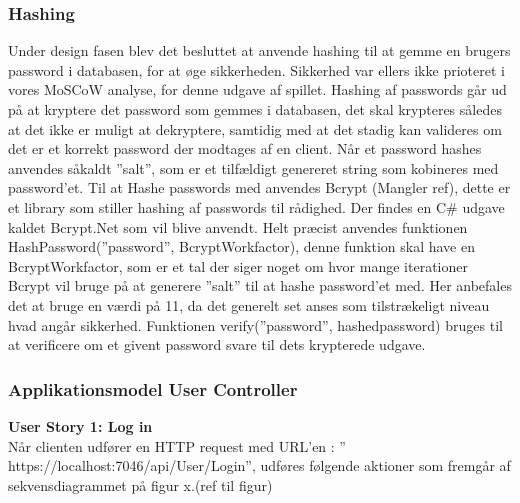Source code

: \subsubsection{Hashing}
Under design fasen blev det besluttet at anvende hashing til at gemme en brugers password i databasen, for at øge sikkerheden. Sikkerhed var ellers ikke prioteret i vores MoSCoW analyse, for denne udgave af spillet.
Hashing af passwords går ud på at kryptere det password som gemmes i databasen, det skal krypteres således at det ikke er muligt at dekryptere, samtidig med at det stadig kan valideres om det er et korrekt password der modtages af en client. Når et password hashes anvendes såkaldt ”salt”, som er et tilfældigt genereret string som kobineres med password’et.
Til at Hashe passwords med anvendes Bcrypt (Mangler ref), dette er et library som stiller hashing af passwords til rådighed. Der findes en C\# udgave kaldet Bcrypt.Net  som vil blive anvendt. Helt præcist anvendes funktionen HashPassword(”password”, BcryptWorkfactor), denne funktion skal have en BcryptWorkfactor, som er et tal der siger noget om hvor mange iterationer Bcrypt vil bruge på at generere ”salt” til at hashe password’et med. Her anbefales det at bruge en værdi på 11, da det generelt set anses som tilstrækeligt niveau hvad angår sikkerhed.
Funktionen verify(”password”, hashedpassword) bruges til at verificere om et givent password svare til dets krypterede udgave.\\

\subsubsection{Applikationsmodel User Controller}
\textbf{User Story 1: Log in}\\
Når clienten udfører en HTTP request med URL’en : ” https://localhost:7046/api/User/Login”, udføres følgende aktioner som fremgår af sekvensdiagrammet på figur x.(ref til figur)\\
# # # # #
What you are asked to do. Print the full listing again exactly, and drop every image from it.

Exercise result.
Source code

: \subsubsection{Hashing}
Under design fasen blev det besluttet at anvende hashing til at gemme en brugers password i databasen, for at øge sikkerheden. Sikkerhed var ellers ikke prioteret i vores MoSCoW analyse, for denne udgave af spillet.
Hashing af passwords går ud på at kryptere det password som gemmes i databasen, det skal krypteres således at det ikke er muligt at dekryptere, samtidig med at det stadig kan valideres om det er et korrekt password der modtages af en client. Når et password hashes anvendes såkaldt ”salt”, som er et tilfældigt genereret string som kobineres med password’et.
Til at Hashe passwords med anvendes Bcrypt (Mangler ref), dette er et library som stiller hashing af passwords til rådighed. Der findes en C\# udgave kaldet Bcrypt.Net  som vil blive anvendt. Helt præcist anvendes funktionen HashPassword(”password”, BcryptWorkfactor), denne funktion skal have en BcryptWorkfactor, som er et tal der siger noget om hvor mange iterationer Bcrypt vil bruge på at generere ”salt” til at hashe password’et med. Her anbefales det at bruge en værdi på 11, da det generelt set anses som tilstrækeligt niveau hvad angår sikkerhed.
Funktionen verify(”password”, hashedpassword) bruges til at verificere om et givent password svare til dets krypterede udgave.\\

\subsubsection{Applikationsmodel User Controller}
\textbf{User Story 1: Log in}\\
Når clienten udfører en HTTP request med URL’en : ” https://localhost:7046/api/User/Login”, udføres følgende aktioner som fremgår af sekvensdiagrammet på figur x.(ref til figur)\\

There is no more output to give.